Segment Start: Records shown

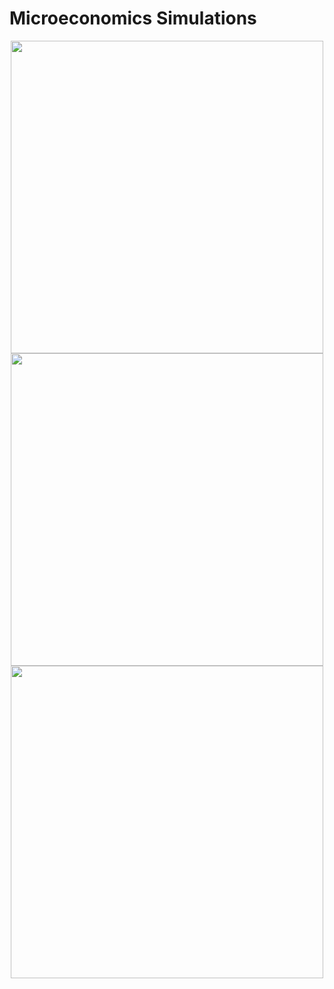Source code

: # Microeconomics Simulations

<p align="center">
  <img src="https://hayaalsh.s3.us-east-2.amazonaws.com/3.4.3.gif" width="500">

  <img src="https://hayaalsh.s3.us-east-2.amazonaws.com/price_floor.gif" width="500">

  <img src="https://hayaalsh.s3.us-east-2.amazonaws.com/PS7.3.3_2.gif" width="500">
</p>
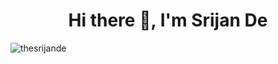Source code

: <h1 align="center">Hi there 👋, I'm Srijan De</h1>
<p align="left"> <img src="https://komarev.com/ghpvc/?username=thesrijande" alt="thesrijande" /> </p>

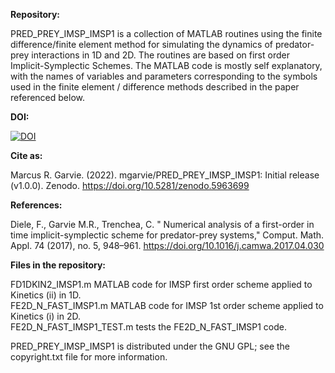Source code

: <b>Repository:</b>

PRED_PREY_IMSP_IMSP1 is a collection of MATLAB routines using the finite difference/finite element method for simulating the dynamics of predator-prey interactions in 1D and 2D. The routines are based on first order Implicit-Symplectic Schemes. The MATLAB code is mostly self explanatory, with the names of variables and parameters corresponding to the symbols used in the finite element / difference methods described in the paper referenced below.

<b>DOI:</b>

[![DOI](https://zenodo.org/badge/139030474.svg)](https://zenodo.org/badge/latestdoi/139030474)

<b>Cite as:</b>

Marcus R. Garvie. (2022). mgarvie/PRED_PREY_IMSP_IMSP1: Initial release (v1.0.0). Zenodo. https://doi.org/10.5281/zenodo.5963699

<b>References:</b>

Diele, F., Garvie M.R., Trenchea, C. " Numerical analysis of a first-order in time implicit-symplectic scheme for predator-prey systems," Comput. Math. Appl. 74 (2017), no. 5, 948–961. https://doi.org/10.1016/j.camwa.2017.04.030

<b>Files in the repository:</b>

FD1DKIN2_IMSP1.m    MATLAB code for IMSP first order scheme applied to Kinetics (ii) in 1D.</br>
FE2D_N_FAST_IMSP1.m    MATLAB code for IMSP 1st order scheme applied to Kinetics (i) in 2D. </br>
FE2D_N_FAST_IMSP1_TEST.m    tests the FE2D_N_FAST_IMSP1 code.

PRED_PREY_IMSP_IMSP1 is distributed under the GNU GPL; see the copyright.txt file for more information.
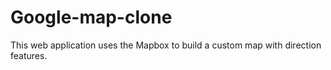 # Google-map-clone
This web application uses the Mapbox to build a custom map with direction features. 
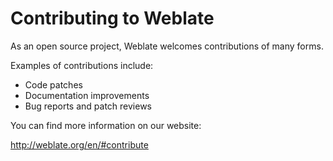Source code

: # Contributing to Weblate

As an open source project, Weblate welcomes contributions of many forms.

Examples of contributions include:

* Code patches
* Documentation improvements
* Bug reports and patch reviews

You can find more information on our website:

http://weblate.org/en/#contribute
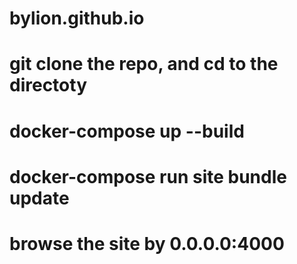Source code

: # bylion.github.io

# git clone the repo, and cd to the directoty

# docker-compose up --build

# docker-compose run site bundle update

# browse the site by 0.0.0.0:4000
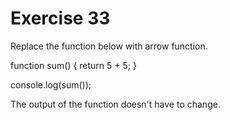 # Exercise 33

Replace the function below with arrow function.

function sum() {
return 5 + 5;
}

console.log(sum());

The output of the function doesn't have to change.
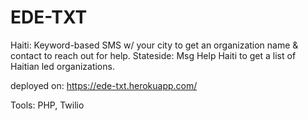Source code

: # EDE-TXT
Haiti: Keyword-based SMS w/ your city to get an organization name & contact to reach out for help. Stateside: Msg Help Haiti to get a list of Haitian led organizations. 

deployed on: https://ede-txt.herokuapp.com/

Tools: PHP, Twilio
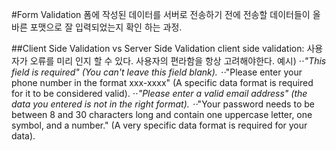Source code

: #Form Validation
폼에 작성된 데이터를 서버로 전송하기 전에 전송할 데이터들이 올바른 포맷으로 잘 입력되었는지 확인 하는 과정.

##Client Side Validation vs Server Side Validation
client side validation: 사용자가 오류를 미리 인지 할 수 있다. 사용자의 편라함을 항상 고려해야한다. 
예시) 
⋅⋅*"This field is required" (You can't leave this field blank).
⋅⋅*"Please enter your phone number in the format xxx-xxxx" (A specific data format is required for it to be considered valid).
⋅⋅*"Please enter a valid email address" (the data you entered is not in the right format).
⋅⋅*"Your password needs to be between 8 and 30 characters long and contain one uppercase letter, one symbol, and a number." (A very specific data format is required for your data).
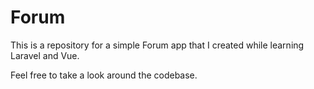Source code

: # Forum

This is a repository for a simple Forum app that I created while learning Laravel and Vue.

Feel free to take a look around the codebase.
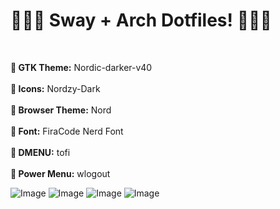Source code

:# 🧙🏽‍♂️ Sway + Arch Dotfiles! 🧙🏽‍♂️
<br>

**󰔎 GTK Theme:** Nordic-darker-v40 <br>  
**󰔎 Icons:** Nordzy-Dark <br>  
**󰔎 Browser Theme:** Nord <br>  
** Font:** FiraCode Nerd Font <br>  
**󰮫 DMENU:** tofi <br>  
**󰤄 Power Menu:** wlogout <br>  

![Image](https://github.com/user-attachments/assets/bf9aeb22-55eb-4d2d-8567-a4f91bd030bb)
![Image](https://github.com/user-attachments/assets/22467590-6be7-4d29-8a7d-3d0b00492145)
![Image](https://github.com/user-attachments/assets/79fad720-42bd-4e4a-a3be-a3b2da879af9)
![Image](https://github.com/user-attachments/assets/956bfb22-d4d7-4c5d-a849-16feeb8fb2dd)
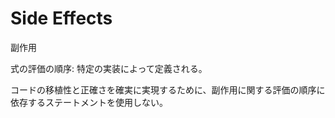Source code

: # Side Effects
副作用

式の評価の順序:
特定の実装によって定義される。

コードの移植性と正確さを確実に実現するために、副作用に関する評価の順序に依存するステートメントを使用しない。

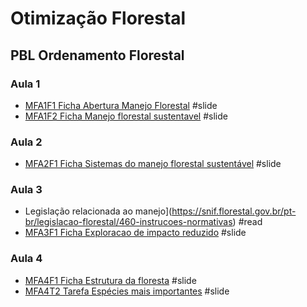 # Otimização Florestal

## PBL Ordenamento Florestal

### Aula 1
- [MFA1F1 Ficha Abertura Manejo Florestal](https://htmlpreview.github.io/?) #slide 
- [MFA1F2 Ficha Manejo florestal sustentavel](https://htmlpreview.github.io/?) #slide 

### Aula 2
- [MFA2F1 Ficha Sistemas do manejo florestal sustentável](https://htmlpreview.github.io/?) #slide

### Aula 3
- Legislação relacionada ao manejo](https://snif.florestal.gov.br/pt-br/legislacao-florestal/460-instrucoes-normativas) #read 
- [MFA3F1 Ficha Exploracao de impacto reduzido](https://htmlpreview.github.io/?) #slide 

### Aula 4
- [MFA4F1 Ficha Estrutura da floresta](https://htmlpreview.github.io/?) #slide 
- [MFA4T2 Tarefa Espécies mais importantes](https://htmlpreview.github.io/?) #slide



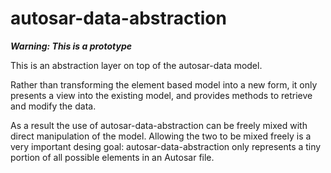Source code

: # autosar-data-abstraction

***Warning: This is a prototype***

This is an abstraction layer on top of the autosar-data model.

Rather than transforming the element based model into a new form, it only presents a view into the existing model, and provides methods to retrieve and modify the data.

As a result the use of autosar-data-abstraction can be freely mixed with direct manipulation of the model. Allowing the two to be mixed freely is a very important desing goal: autosar-data-abstraction only represents a tiny portion of all possible elements in an Autosar file.

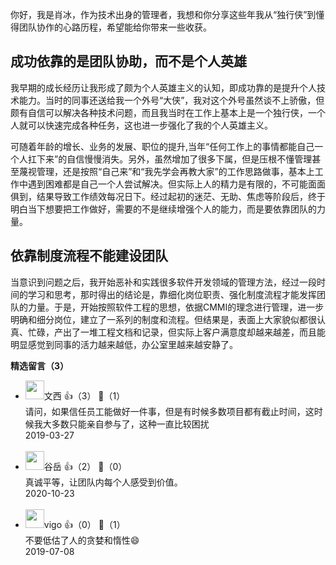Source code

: 你好，我是肖冰，作为技术出身的管理者，我想和你分享这些年我从“独行侠”到懂得团队协作的心路历程，希望能给你带来一些收获。

## 成功依靠的是团队协助，而不是个人英雄

我早期的成长经历让我形成了颇为个人英雄主义的认知，即成功靠的是提升个人技术能力。当时的同事还送给我一个外号“大侠”，我对这个外号虽然谈不上骄傲，但颇有自信可以解决各种技术问题，而且我当时在工作上基本上是一个独行侠，一个人就可以快速完成各种任务，这也进一步强化了我的个人英雄主义。

可随着年龄的增长、业务的发展、职位的提升,当年“任何工作上的事情都能自己一个人扛下来”的自信慢慢消失。另外，虽然增加了很多下属，但是压根不懂管理甚至蔑视管理，还是按照“自己来”和“我先学会再教大家”的工作思路做事，基本上工作中遇到困难都是自己一个人尝试解决。但实际上人的精力是有限的，不可能面面俱到，结果导致工作绩效每况日下。经过起初的迷茫、无助、焦虑等阶段后，终于明白当下想要把工作做好，需要的不是继续增强个人的能力，而是要依靠团队的力量。

## 依靠制度流程不能建设团队

当意识到问题之后，我开始恶补和实践很多软件开发领域的管理方法，经过一段时间的学习和思考，那时得出的结论是，靠细化岗位职责、强化制度流程才能发挥团队的力量。于是，开始按照软件工程的思想，依据CMMI的理念进行管理，进一步明确和细分岗位，建立了一系列的制度和流程。但结果是，表面上大家貌似都很认真、忙碌，产出了一堆工程文档和记录，但实际上客户满意度却越来越差，而且能明显感觉到同事的活力越来越低，办公室里越来越安静了。
<div><strong>精选留言（3）</strong></div><ul>
<li><img src="https://static001.geekbang.org/account/avatar/00/0f/c0/ab/8da03bf9.jpg" width="30px"><span>文西</span> 👍（3） 💬（1）<div>请问，如果信任员工能做好一件事，但是有时候多数项目都有截止时间，这时候我大多数只能亲自参与了，这种一直比较困扰</div>2019-03-27</li><br/><li><img src="https://static001.geekbang.org/account/avatar/00/14/c8/67/5489998a.jpg" width="30px"><span>谷岳</span> 👍（2） 💬（0）<div>真诚平等，让团队内每个人感受到价值。</div>2020-10-23</li><br/><li><img src="https://static001.geekbang.org/account/avatar/00/10/93/57/3ffdfc8d.jpg" width="30px"><span>vigo</span> 👍（0） 💬（1）<div>不要低估了人的贪婪和惰性😄</div>2019-07-08</li><br/>
</ul>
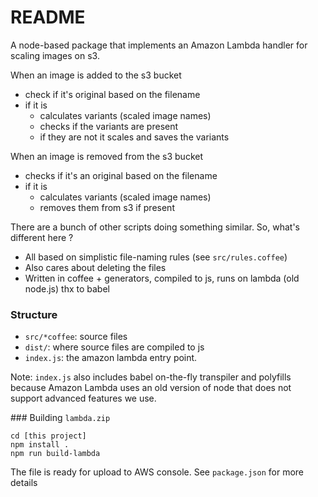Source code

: 
README
======

A node-based package that implements an Amazon Lambda handler for scaling images on s3.

When an image is added to the s3 bucket
- check if it's original based on the filename
- if it is
  - calculates variants (scaled image names)
  - checks if the variants are present
  - if they are not it scales and saves the variants

When an image is removed from the s3 bucket
- checks if it's an original based on the filename
- if it is
  - calculates variants (scaled image names)
  - removes them from s3 if present

There are a bunch of other scripts doing something similar.
So, what's different here ?

- All based on simplistic file-naming rules (see `src/rules.coffee`)
- Also cares about deleting the files
- Written in coffee + generators, compiled to js, runs on lambda (old node.js) thx to babel


### Structure

- `src/*coffee`: source files
- `dist/`: where source files are compiled to js
- `index.js`: the amazon lambda entry point.

Note:
`index.js` also includes babel on-the-fly transpiler and polyfills because
Amazon Lambda uses an old version of node that does not support advanced features we use.


### Building `lambda.zip`

    cd [this project]
    npm install .
    npm run build-lambda
    
The file is ready for upload to AWS console. See `package.json` for more details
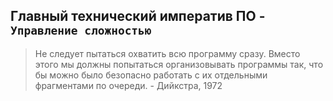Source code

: ## Главный технический императив ПО - `Управление сложностью`

> Не следует пытаться охватить всю программу сразу. Вместо этого мы должны попытаться организовывать программы так, что бы можно было безопасно работать с их отдельными фрагментами по очереди. 
\- Дийкстра, 1972
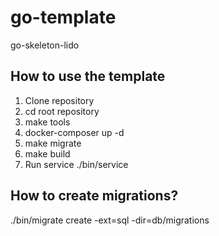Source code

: # go-template
go-skeleton-lido

 ## How to use the template
 
 1. Clone repository
 2. cd root repository
 3. make tools
 4. docker-composer up -d
 5. make migrate
 6. make build
 7. Run service ./bin/service

## How to create migrations?
 ./bin/migrate create -ext=sql -dir=db/migrations <your table name>

  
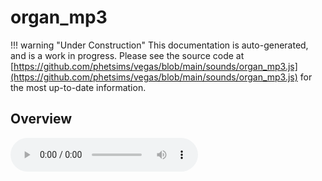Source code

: # organ_mp3

!!! warning "Under Construction"
    This documentation is auto-generated, and is a work in progress. Please see the source code at
    [https://github.com/phetsims/vegas/blob/main/sounds/organ_mp3.js](https://github.com/phetsims/vegas/blob/main/sounds/organ_mp3.js) for the most up-to-date information.

## Overview


<audio controls id="doc-audio">
<script type="module">
import { organ_mp3 } from '/lib/scenerystack.esm.min.js';
import { audioBufferToURL } from '/js/audioBufferToURL.js';

organ_mp3.audioBufferProperty.lazyLink( async audioBuffer => {
  document.querySelector( '#doc-audio' ).src = await audioBufferToURL( audioBuffer );
} );
</script>



## Source Code

See the source for [organ_mp3.js](https://github.com/phetsims/vegas/blob/main/sounds/organ_mp3.js) in the [vegas](https://github.com/phetsims/vegas) repository.
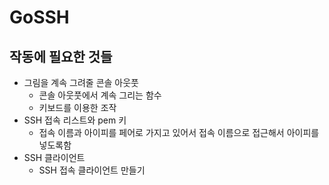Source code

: # GoSSH

## 작동에 필요한 것들

- 그림을 계속 그려줄 콘솔 아웃풋
	- 콘솔 아웃풋에서 계속 그리는 함수
	- 키보드를 이용한 조작
- SSH 접속 리스트와 pem 키
	- 접속 이름과 아이피를 페어로 가지고 있어서 접속 이름으로 접근해서 아이피를 넣도록함
- SSH 클라이언트
	- SSH 접속 클라이언트 만들기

Segment End: Records shown

=== Required action ===
Copy all lines from the material that include "east".

=== Exercise solution ===
  <img src="https://hayaalsh.s3.us-east-2.amazonaws.com/3.4.3.gif" width="500">
  <img src="https://hayaalsh.s3.us-east-2.amazonaws.com/price_floor.gif" width="500">
  <img src="https://hayaalsh.s3.us-east-2.amazonaws.com/PS7.3.3_2.gif" width="500">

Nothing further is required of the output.